**TASK**
Show every line from the data below that includes "SRes".

**EXERCISE INPUT**
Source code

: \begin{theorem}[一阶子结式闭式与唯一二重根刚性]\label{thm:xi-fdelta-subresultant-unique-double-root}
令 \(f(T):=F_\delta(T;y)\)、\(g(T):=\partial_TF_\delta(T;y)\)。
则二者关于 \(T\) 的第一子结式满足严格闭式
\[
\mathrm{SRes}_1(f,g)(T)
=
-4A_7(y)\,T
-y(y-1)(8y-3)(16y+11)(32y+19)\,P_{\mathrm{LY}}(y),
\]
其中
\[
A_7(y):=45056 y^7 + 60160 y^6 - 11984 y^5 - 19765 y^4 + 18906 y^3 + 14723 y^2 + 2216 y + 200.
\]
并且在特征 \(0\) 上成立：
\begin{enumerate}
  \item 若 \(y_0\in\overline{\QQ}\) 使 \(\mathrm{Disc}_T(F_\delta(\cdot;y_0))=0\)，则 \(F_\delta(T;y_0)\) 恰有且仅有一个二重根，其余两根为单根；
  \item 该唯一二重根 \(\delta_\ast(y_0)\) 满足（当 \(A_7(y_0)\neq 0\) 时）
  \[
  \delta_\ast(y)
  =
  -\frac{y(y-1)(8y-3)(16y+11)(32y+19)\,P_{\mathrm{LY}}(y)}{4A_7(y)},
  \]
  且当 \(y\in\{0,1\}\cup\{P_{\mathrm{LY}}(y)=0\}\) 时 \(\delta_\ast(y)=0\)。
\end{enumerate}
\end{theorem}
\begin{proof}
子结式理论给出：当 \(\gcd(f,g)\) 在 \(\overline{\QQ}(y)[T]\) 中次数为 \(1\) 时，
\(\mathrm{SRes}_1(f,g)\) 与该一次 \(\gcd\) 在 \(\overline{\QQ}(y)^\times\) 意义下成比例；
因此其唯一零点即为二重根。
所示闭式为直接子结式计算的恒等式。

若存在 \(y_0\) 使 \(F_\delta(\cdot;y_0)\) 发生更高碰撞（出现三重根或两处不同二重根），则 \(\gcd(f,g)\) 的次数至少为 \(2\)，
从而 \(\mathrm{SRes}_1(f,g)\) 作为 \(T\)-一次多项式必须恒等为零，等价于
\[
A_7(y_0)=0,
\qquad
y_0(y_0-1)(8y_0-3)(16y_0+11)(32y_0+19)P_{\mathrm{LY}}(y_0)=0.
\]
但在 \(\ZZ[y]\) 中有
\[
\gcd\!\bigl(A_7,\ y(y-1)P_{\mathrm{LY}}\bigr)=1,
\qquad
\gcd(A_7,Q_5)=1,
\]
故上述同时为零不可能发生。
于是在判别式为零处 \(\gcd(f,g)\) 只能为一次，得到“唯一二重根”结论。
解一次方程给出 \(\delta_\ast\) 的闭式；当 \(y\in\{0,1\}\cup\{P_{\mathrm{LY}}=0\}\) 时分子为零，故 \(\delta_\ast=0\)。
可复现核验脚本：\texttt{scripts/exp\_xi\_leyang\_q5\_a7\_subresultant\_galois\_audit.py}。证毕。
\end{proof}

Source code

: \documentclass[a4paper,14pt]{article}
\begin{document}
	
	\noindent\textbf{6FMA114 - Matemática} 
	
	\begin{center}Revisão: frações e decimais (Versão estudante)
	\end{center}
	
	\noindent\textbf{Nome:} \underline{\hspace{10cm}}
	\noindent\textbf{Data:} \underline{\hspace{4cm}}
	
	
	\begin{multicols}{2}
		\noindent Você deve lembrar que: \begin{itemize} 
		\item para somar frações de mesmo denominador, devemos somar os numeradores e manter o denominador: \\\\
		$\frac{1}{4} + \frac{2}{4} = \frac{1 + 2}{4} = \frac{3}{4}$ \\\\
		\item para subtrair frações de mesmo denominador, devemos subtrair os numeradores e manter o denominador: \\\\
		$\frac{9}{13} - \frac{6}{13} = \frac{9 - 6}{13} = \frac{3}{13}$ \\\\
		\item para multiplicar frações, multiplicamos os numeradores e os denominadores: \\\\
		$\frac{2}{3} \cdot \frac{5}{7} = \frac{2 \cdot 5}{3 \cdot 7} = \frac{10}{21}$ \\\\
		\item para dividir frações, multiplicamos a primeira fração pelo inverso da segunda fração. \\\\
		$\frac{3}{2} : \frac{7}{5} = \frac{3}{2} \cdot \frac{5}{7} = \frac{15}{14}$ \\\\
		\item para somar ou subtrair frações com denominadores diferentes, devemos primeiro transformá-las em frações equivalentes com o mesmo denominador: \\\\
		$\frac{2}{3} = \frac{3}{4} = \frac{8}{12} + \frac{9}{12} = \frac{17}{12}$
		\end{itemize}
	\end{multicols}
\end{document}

**EXERCISE RESPONSE**
\mathrm{SRes}_1(f,g)(T)
\(\mathrm{SRes}_1(f,g)\) 与该一次 \(\gcd\) 在 \(\overline{\QQ}(y)^\times\) 意义下成比例；
从而 \(\mathrm{SRes}_1(f,g)\) 作为 \(T\)-一次多项式必须恒等为零，等价于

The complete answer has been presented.